Source texts of formatted documents:
※ ※ ※

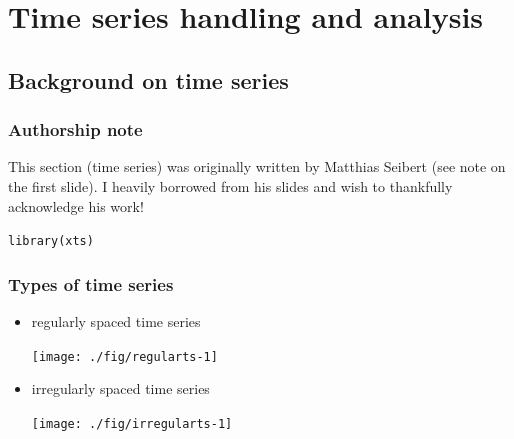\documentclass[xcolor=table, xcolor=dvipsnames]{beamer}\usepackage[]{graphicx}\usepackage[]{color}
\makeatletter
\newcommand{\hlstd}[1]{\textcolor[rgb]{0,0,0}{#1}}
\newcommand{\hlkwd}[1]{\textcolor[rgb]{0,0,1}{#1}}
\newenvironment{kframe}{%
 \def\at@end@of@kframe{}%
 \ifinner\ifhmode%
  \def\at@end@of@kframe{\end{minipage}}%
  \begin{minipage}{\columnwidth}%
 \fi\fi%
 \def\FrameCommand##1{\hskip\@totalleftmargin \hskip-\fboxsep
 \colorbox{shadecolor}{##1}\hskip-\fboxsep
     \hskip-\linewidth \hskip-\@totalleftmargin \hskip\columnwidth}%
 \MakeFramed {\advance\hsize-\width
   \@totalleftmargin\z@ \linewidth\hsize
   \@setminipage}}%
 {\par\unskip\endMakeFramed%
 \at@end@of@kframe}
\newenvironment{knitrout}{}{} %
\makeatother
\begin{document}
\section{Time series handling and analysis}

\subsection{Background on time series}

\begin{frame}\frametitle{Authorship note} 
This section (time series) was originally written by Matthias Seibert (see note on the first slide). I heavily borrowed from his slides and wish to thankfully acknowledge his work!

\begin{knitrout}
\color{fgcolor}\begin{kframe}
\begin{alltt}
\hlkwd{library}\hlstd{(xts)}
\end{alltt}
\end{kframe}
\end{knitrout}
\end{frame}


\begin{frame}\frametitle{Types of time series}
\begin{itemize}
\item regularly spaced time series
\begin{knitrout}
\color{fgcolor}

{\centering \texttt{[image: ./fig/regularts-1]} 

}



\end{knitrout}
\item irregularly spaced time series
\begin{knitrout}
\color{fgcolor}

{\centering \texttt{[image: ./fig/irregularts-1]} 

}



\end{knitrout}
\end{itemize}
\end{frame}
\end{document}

※ ※ ※

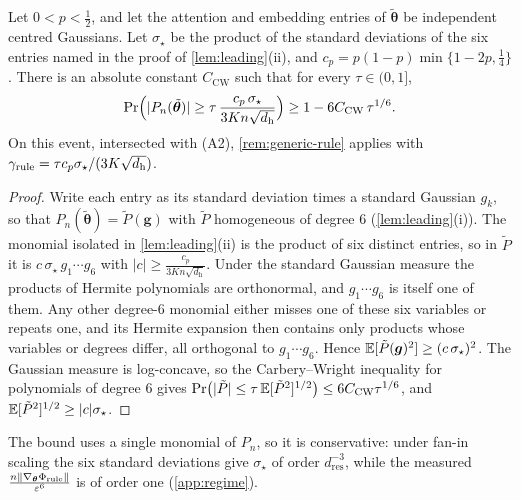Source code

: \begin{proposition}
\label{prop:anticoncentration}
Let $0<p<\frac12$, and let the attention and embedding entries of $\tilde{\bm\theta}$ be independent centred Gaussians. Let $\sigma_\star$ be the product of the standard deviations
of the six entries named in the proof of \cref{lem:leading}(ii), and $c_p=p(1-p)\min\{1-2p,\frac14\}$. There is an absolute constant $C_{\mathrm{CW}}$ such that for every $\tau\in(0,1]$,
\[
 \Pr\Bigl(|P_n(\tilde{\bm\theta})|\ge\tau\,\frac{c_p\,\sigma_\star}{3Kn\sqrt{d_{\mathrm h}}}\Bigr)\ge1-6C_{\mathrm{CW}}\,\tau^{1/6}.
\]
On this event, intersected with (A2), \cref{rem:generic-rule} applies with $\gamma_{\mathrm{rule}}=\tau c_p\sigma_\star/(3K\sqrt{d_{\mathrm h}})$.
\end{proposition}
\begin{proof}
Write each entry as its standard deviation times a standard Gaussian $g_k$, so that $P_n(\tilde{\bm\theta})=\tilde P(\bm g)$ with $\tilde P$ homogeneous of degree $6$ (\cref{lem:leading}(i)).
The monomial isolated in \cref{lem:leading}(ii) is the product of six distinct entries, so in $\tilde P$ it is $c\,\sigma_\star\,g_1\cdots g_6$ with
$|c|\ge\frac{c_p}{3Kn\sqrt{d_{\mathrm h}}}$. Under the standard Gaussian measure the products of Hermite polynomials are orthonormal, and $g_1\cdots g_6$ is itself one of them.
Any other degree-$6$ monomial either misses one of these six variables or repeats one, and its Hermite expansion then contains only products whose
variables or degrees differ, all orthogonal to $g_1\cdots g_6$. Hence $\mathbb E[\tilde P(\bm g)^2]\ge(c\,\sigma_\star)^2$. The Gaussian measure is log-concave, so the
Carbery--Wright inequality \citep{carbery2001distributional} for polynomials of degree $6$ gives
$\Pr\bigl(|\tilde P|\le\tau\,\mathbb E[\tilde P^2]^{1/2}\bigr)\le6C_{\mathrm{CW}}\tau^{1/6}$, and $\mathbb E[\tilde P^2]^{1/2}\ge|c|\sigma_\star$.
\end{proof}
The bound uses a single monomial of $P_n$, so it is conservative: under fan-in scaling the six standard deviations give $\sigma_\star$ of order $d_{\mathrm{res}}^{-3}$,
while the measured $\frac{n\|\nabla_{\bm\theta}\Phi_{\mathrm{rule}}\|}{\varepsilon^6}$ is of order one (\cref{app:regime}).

※ ※ ※

● **About this exercise**
Find every line above where the word "image" occurs, and copy that line.

● **Written response**
{\centering \texttt{[image: ./fig/regularts-1]} 
{\centering \texttt{[image: ./fig/irregularts-1]} 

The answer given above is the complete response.